---- Provided information

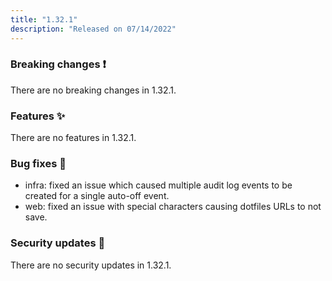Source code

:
 ```yaml
---
title: "1.32.1"
description: "Released on 07/14/2022"
---
```


### Breaking changes ❗

There are no breaking changes in 1.32.1.

### Features ✨

There are no features in 1.32.1.

### Bug fixes 🐛

- infra: fixed an issue which caused multiple audit log events to be created for
  a single auto-off event.
- web: fixed an issue with special characters causing dotfiles URLs to not save.

### Security updates 🔐

There are no security updates in 1.32.1.
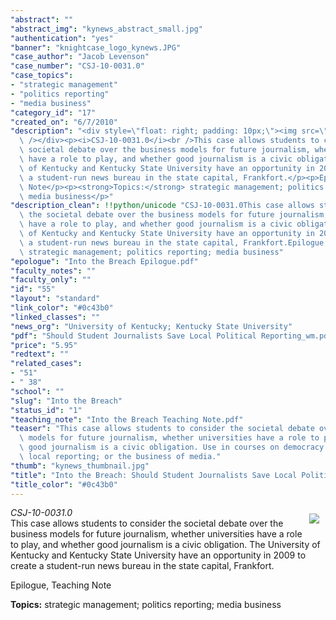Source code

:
 ```yaml
---
"abstract": ""
"abstract_img": "kynews_abstract_small.jpg"
"authentication": "yes"
"banner": "knightcase_logo_kynews.JPG"
"case_author": "Jacob Levenson"
"case_number": "CSJ-10-0031.0"
"case_topics":
- "strategic management"
- "politics reporting"
- "media business"
"category_id": "17"
"created_on": "6/7/2010"
"description": "<div style=\"float: right; padding: 10px;\"><img src=\"/casestudy/files/photos/432/kynews_abstract_small.jpg\"\
  \ /></div><p><i>CSJ-10-0031.0</i><br />This case allows students to consider the\
  \ societal debate over the business models for future journalism, whether universities\
  \ have a role to play, and whether good journalism is a civic obligation. The University\
  \ of Kentucky and Kentucky State University have an opportunity in 2009 to create\
  \ a student-run news bureau in the state capital, Frankfort.</p><p>Epilogue, Teaching\
  \ Note</p><p><strong>Topics:</strong> strategic management; politics reporting;\
  \ media business</p>"
"description_clean": !!python/unicode "CSJ-10-0031.0This case allows students to consider\
  \ the societal debate over the business models for future journalism, whether universities\
  \ have a role to play, and whether good journalism is a civic obligation. The University\
  \ of Kentucky and Kentucky State University have an opportunity in 2009 to create\
  \ a student-run news bureau in the state capital, Frankfort.Epilogue, Teaching NoteTopics:\
  \ strategic management; politics reporting; media business"
"epologue": "Into the Breach Epilogue.pdf"
"faculty_notes": ""
"faculty_only": ""
"id": "55"
"layout": "standard"
"link_color": "#0c43b0"
"linked_classes": ""
"news_org": "University of Kentucky; Kentucky State University"
"pdf": "Should Student Journalists Save Local Political Reporting_wm.pdf"
"price": "5.95"
"redtext": ""
"related_cases":
- "51"
- " 38"
"school": ""
"slug": "Into the Breach"
"status_id": "1"
"teaching_note": "Into the Breach Teaching Note.pdf"
"teaser": "This case allows students to consider the societal debate over the business\
  \ models for future journalism, whether universities have a role to play, and whether\
  \ good journalism is a civic obligation. Use in courses on democracy and media;\
  \ local reporting; or the business of media."
"thumb": "kynews_thumbnail.jpg"
"title": "Into the Breach: Should Student Journalists Save Local Political Reporting?"
"title_color": "#0c43b0"
---
```

<div style="float: right; padding: 10px;"><img src="/casestudy/files/photos/432/kynews_abstract_small.jpg" /></div><p><i>CSJ-10-0031.0</i><br />This case allows students to consider the societal debate over the business models for future journalism, whether universities have a role to play, and whether good journalism is a civic obligation. The University of Kentucky and Kentucky State University have an opportunity in 2009 to create a student-run news bureau in the state capital, Frankfort.</p><p>Epilogue, Teaching Note</p><p><strong>Topics:</strong> strategic management; politics reporting; media business</p>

--------

◆ Task brief ◆
The answer must consist solely of the number of lines in the entries that contain the word "right".

◆ Response below ◆
2